TASK: Return verbatim every line from the first line of the data below to the line that contains "I am a passionate", inclusive, and no further.
--- DATA TO USE Enclosed Below ---
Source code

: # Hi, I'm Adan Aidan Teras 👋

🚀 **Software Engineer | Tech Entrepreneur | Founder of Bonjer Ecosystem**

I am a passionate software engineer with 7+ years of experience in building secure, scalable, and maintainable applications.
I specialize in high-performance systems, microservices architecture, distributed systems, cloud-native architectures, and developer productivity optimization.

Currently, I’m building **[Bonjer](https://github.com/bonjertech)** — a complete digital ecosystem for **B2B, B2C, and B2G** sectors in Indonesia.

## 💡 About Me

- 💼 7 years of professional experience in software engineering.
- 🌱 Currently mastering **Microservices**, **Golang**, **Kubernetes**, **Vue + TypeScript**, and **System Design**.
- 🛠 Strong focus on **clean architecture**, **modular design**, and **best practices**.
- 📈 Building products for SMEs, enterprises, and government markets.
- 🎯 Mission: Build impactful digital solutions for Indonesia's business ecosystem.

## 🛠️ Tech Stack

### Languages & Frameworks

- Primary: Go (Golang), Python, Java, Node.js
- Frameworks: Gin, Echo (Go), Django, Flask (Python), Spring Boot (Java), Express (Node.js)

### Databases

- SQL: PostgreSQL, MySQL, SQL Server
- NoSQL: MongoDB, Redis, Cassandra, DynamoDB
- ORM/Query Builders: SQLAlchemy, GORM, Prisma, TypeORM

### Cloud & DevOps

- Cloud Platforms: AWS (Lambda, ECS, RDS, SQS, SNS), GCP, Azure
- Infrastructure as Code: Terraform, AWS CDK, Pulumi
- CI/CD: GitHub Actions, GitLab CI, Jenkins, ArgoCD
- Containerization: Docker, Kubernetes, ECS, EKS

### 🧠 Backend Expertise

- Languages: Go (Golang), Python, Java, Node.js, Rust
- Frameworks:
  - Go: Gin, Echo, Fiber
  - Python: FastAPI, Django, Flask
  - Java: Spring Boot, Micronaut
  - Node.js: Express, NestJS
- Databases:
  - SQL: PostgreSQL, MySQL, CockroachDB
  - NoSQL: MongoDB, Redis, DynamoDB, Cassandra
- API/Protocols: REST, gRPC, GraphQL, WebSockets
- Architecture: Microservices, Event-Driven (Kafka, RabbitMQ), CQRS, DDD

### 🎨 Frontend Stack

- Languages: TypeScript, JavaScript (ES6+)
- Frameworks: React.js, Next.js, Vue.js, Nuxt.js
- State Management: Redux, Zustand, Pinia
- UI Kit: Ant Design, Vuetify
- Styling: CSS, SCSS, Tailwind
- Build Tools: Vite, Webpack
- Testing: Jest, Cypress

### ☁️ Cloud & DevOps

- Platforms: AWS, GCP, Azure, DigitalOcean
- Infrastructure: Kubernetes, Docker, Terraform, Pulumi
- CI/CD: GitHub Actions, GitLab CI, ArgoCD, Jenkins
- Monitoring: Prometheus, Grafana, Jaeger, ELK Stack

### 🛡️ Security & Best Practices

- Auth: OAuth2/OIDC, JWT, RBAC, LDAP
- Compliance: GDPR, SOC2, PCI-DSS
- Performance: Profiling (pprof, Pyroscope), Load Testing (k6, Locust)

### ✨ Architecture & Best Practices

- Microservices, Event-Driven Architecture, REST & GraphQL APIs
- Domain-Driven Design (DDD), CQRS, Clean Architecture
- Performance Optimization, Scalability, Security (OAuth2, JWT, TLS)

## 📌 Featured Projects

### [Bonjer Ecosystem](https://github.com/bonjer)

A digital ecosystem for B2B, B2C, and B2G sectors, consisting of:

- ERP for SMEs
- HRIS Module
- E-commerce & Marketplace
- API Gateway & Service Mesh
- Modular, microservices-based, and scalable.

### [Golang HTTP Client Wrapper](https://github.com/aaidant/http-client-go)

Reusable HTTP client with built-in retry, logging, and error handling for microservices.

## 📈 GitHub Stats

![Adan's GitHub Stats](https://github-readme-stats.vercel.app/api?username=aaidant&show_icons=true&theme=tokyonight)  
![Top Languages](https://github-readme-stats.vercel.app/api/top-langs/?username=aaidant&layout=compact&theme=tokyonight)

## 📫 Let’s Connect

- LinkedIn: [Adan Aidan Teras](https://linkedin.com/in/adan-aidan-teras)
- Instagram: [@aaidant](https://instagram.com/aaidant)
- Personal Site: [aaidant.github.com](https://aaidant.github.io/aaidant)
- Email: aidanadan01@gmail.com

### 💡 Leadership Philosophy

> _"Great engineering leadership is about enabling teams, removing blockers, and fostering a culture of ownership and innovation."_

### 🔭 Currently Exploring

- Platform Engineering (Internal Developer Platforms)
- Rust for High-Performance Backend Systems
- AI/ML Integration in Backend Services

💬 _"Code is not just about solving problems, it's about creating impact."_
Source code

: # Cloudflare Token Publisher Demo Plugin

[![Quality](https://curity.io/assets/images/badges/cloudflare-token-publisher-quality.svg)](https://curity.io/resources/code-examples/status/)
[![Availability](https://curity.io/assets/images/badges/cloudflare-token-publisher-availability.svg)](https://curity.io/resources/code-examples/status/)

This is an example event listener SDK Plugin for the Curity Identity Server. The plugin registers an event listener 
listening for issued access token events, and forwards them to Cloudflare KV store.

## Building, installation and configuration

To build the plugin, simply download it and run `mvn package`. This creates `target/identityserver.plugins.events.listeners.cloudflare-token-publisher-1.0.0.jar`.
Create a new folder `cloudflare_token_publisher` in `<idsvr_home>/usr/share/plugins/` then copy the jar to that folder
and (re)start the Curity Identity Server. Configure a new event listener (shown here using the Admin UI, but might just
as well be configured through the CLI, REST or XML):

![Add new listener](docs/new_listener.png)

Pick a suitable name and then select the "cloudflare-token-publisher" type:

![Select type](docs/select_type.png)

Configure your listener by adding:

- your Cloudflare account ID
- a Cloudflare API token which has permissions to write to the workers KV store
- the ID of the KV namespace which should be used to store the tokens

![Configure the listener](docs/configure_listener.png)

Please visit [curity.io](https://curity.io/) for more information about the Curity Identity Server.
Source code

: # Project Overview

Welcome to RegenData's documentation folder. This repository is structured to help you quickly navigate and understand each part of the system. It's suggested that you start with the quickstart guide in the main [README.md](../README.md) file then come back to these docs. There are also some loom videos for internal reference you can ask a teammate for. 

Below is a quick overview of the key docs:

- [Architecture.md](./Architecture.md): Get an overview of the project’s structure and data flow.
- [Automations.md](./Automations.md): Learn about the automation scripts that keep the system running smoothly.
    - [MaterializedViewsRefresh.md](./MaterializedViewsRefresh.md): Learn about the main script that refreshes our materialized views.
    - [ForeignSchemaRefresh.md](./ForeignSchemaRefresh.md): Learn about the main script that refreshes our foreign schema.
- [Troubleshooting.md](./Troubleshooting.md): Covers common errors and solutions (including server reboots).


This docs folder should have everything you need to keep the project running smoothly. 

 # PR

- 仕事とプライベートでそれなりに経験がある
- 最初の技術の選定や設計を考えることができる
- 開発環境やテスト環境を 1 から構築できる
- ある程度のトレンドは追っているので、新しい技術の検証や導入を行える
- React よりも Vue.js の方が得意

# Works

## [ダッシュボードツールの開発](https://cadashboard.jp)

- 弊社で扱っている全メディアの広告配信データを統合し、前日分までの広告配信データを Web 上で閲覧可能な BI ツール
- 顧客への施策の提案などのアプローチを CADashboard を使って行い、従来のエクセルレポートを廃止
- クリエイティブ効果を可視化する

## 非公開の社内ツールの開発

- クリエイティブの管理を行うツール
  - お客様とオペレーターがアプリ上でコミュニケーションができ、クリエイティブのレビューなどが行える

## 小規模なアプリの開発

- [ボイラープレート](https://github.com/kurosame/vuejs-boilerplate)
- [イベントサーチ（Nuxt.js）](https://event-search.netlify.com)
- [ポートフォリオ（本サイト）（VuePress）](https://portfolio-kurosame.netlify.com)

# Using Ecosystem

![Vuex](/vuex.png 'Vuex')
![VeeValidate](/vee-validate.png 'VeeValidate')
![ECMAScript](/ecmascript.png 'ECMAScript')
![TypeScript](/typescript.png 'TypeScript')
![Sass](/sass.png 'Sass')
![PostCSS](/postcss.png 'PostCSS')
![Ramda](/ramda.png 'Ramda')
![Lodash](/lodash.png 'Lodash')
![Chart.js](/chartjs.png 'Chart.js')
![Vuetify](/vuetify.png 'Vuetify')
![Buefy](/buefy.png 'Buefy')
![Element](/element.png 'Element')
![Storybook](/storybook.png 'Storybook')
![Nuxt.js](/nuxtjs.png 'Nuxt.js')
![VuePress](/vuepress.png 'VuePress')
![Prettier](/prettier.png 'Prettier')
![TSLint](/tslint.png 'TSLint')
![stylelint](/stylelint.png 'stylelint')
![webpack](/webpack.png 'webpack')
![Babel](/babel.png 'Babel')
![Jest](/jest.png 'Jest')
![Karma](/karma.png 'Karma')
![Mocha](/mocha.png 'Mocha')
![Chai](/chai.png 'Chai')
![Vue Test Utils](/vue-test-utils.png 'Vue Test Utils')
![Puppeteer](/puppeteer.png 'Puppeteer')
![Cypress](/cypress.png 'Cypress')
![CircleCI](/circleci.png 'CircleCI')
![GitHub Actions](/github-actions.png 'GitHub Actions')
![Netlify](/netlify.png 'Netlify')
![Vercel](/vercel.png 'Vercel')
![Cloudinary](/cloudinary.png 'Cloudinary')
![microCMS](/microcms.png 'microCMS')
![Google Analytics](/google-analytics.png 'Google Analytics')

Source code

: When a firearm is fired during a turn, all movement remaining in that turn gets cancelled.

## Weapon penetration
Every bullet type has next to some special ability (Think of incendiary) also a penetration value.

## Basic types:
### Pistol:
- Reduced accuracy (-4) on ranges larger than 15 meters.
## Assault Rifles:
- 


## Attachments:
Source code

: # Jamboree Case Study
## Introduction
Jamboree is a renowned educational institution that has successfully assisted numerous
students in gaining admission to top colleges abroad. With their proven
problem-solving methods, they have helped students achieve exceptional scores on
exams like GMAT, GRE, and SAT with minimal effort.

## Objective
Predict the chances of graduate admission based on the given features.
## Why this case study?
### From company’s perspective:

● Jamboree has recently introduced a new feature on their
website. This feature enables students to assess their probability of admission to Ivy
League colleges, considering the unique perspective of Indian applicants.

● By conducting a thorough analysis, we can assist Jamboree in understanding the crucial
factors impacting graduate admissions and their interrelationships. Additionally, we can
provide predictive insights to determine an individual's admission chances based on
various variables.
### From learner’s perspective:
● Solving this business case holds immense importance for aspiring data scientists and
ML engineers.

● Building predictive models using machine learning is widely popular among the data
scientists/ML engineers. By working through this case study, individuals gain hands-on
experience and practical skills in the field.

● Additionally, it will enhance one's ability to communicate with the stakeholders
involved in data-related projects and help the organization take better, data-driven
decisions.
--- End of Enclosed DATA TO USE ---
RESULT:
Source code

: # Hi, I'm Adan Aidan Teras 👋

🚀 **Software Engineer | Tech Entrepreneur | Founder of Bonjer Ecosystem**

I am a passionate software engineer with 7+ years of experience in building secure, scalable, and maintainable applications.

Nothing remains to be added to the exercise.